Brytyjczycy przecierają oczy ze zdumienia. Tej wiosny niebo nad ich głowami było nadzwyczaj pogodne. Potwierdzają to meteorolodzy. Od kiedy prowadzone są obserwacje i pomiary, a więc od 1929 roku, nie odnotowano równie słonecznej aury.
Historyczny rekord, dotychczas należący do wiosny 1948 roku, został pobity, i to z nawiązką. Odnotowano średnio 626 godzin usłonecznienia w porównaniu z 555 godzinami sprzed 72 lat. To o 70 godzin więcej.
Jakby tego było mało, to jeszcze trzeba podkreślić, że wiosna była pogodniejsza od większości sezonów letnich. Słoneczniejsze były zaledwie trzy z nich. Tak było w 1976, 1995 i 1989 roku, a przecież wszystkich sezonów odnotowano już 91.
Najpogodniejsza wiosną była Anglia, gdzie usłonecznienie sięgnęło zawrotnych 696 godzin. To dużo więcej niż wynosi średnie usłonecznienie wiosny w Polsce, a te sięga około 500 godzin. Co ciekawe, nawet ubiegłoroczna w naszym kraju przyniosła tylko 560 godzin usłonecznienia.
Wiosna w Wielkiej Brytanii była nie tylko rekordowo słoneczna, ale też piątą najbardziej suchą i ósmą najcieplejszą w całej historii pomiarów. Natomiast w niektórych hrabstwach w północno-wschodniej Anglii i wschodniej Szkocji odnotowano najsuchszą wiosnę w serii opadowej sięgającej 1862 roku.
Skąd ta anomalia?
Wyjątkowo słoneczną, suchą i ciepłą pogodę tej wiosny zapewniały potężne wyże, nadzwyczaj często panujące nad rejonem Wysp Brytyjskich. Następnie wędrowały one przez Polskę w kierunku Morza Czarnego i wschodniej części Europy.

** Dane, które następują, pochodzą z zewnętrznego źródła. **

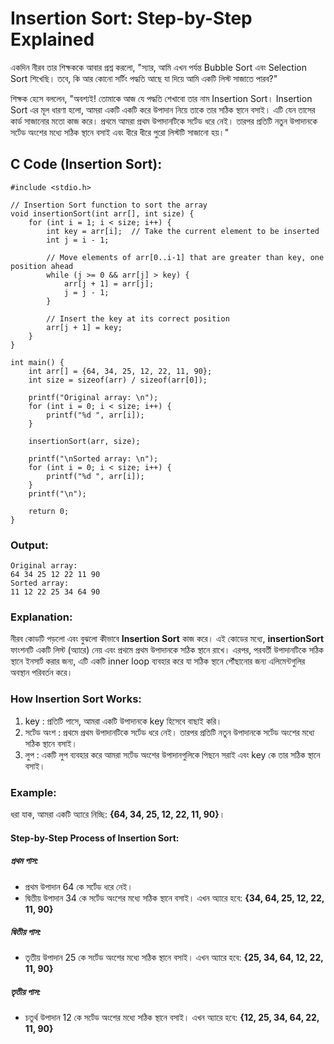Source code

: # Insertion Sort: Step-by-Step Explained

একদিন নীরব তার শিক্ষককে আবার প্রশ্ন করলো, "স্যার, আমি এখন পর্যন্ত Bubble Sort এবং Selection Sort শিখেছি। তবে, কি আর কোনো সর্টিং পদ্ধতি আছে যা দিয়ে আমি একটি লিস্ট সাজাতে পারব?"

শিক্ষক হেসে বললেন, "অবশ্যই! তোমাকে আজ যে পদ্ধতি শেখাবো তার নাম Insertion Sort। Insertion Sort এর মূল ধারণা হলো, আমরা একটি একটি করে উপাদান নিয়ে তাকে তার সঠিক স্থানে বসাই। এটি যেন তাসের কার্ড সাজানোর মতো কাজ করে। প্রথমে আমরা প্রথম উপাদানটিকে সর্টেড ধরে নেই। তারপর প্রতিটি নতুন উপাদানকে সর্টেড অংশের মধ্যে সঠিক স্থানে বসাই এবং ধীরে ধীরে পুরো লিস্টটি সাজানো হয়।"

## C Code (Insertion Sort):
```
#include <stdio.h>

// Insertion Sort function to sort the array
void insertionSort(int arr[], int size) {
    for (int i = 1; i < size; i++) {
        int key = arr[i];  // Take the current element to be inserted
        int j = i - 1;

        // Move elements of arr[0..i-1] that are greater than key, one position ahead
        while (j >= 0 && arr[j] > key) {
            arr[j + 1] = arr[j];
            j = j - 1;
        }
        
        // Insert the key at its correct position
        arr[j + 1] = key;
    }
}

int main() {
    int arr[] = {64, 34, 25, 12, 22, 11, 90};
    int size = sizeof(arr) / sizeof(arr[0]);

    printf("Original array: \n");
    for (int i = 0; i < size; i++) {
        printf("%d ", arr[i]);
    }

    insertionSort(arr, size);

    printf("\nSorted array: \n");
    for (int i = 0; i < size; i++) {
        printf("%d ", arr[i]);
    }
    printf("\n");

    return 0;
}
```
### Output:
```
Original array: 
64 34 25 12 22 11 90 
Sorted array: 
11 12 22 25 34 64 90 
```
### Explanation:

নীরব কোডটি পড়লো এবং বুঝলো কীভাবে **Insertion Sort** কাজ করে। এই কোডের মধ্যে, **insertionSort** ফাংশনটি একটি লিস্ট (অ্যারে) নেয় এবং প্রথমে প্রথম উপাদানকে সঠিক স্থানে রাখে। এরপর, পরবর্তী উপাদানটিকে সঠিক স্থানে ইনসার্ট করার জন্য, এটি একটি inner loop ব্যবহার করে যা সঠিক স্থানে পৌঁছানোর জন্য এলিমেন্টগুলির অবস্থান পরিবর্তন করে।

### How Insertion Sort Works:
1. key : প্রতিটি পাসে, আমরা একটি উপাদানকে key হিসেবে বাছাই করি।
2. সর্টেড অংশ : প্রথমে প্রথম উপাদানটিকে সর্টেড ধরে নেই। তারপর প্রতিটি নতুন উপাদানকে সর্টেড অংশের মধ্যে সঠিক স্থানে বসাই।
3. লুপ : একটি লুপ ব্যবহার করে আমরা সর্টেড অংশের উপাদানগুলিকে পিছনে সরাই এবং key কে তার সঠিক স্থানে বসাই।

### Example:

ধরা যাক, আমরা একটি অ্যারে নিচ্ছি: **{64, 34, 25, 12, 22, 11, 90}**।

#### Step-by-Step Process of Insertion Sort:

##### প্রথম পাস:
* প্রথম উপাদান 64 কে সর্টেড ধরে নেই।
* দ্বিতীয় উপাদান 34 কে সর্টেড অংশের মধ্যে সঠিক স্থানে বসাই। এখন অ্যারে হবে: **{34, 64, 25, 12, 22, 11, 90}**

##### দ্বিতীয় পাস:
* তৃতীয় উপাদান 25 কে সর্টেড অংশের মধ্যে সঠিক স্থানে বসাই। এখন অ্যারে হবে: **{25, 34, 64, 12, 22, 11, 90}**

##### তৃতীয় পাস:
* চতুর্থ উপাদান 12 কে সর্টেড অংশের মধ্যে সঠিক স্থানে বসাই। এখন অ্যারে হবে: **{12, 25, 34, 64, 22, 11, 90}**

Za ich sprawą również w naszym kraju wiosna okazała się jedną z najsuchszych na tle wielolecia. Z kolei marzec był najbardziej słonecznym marcem w całej historii pomiarów meteorologicznych, a kwiecień jednym z najbardziej słonecznych. Maj mocno od nich odstawał.
Źródło: TwojaPogoda.pl / Met Office.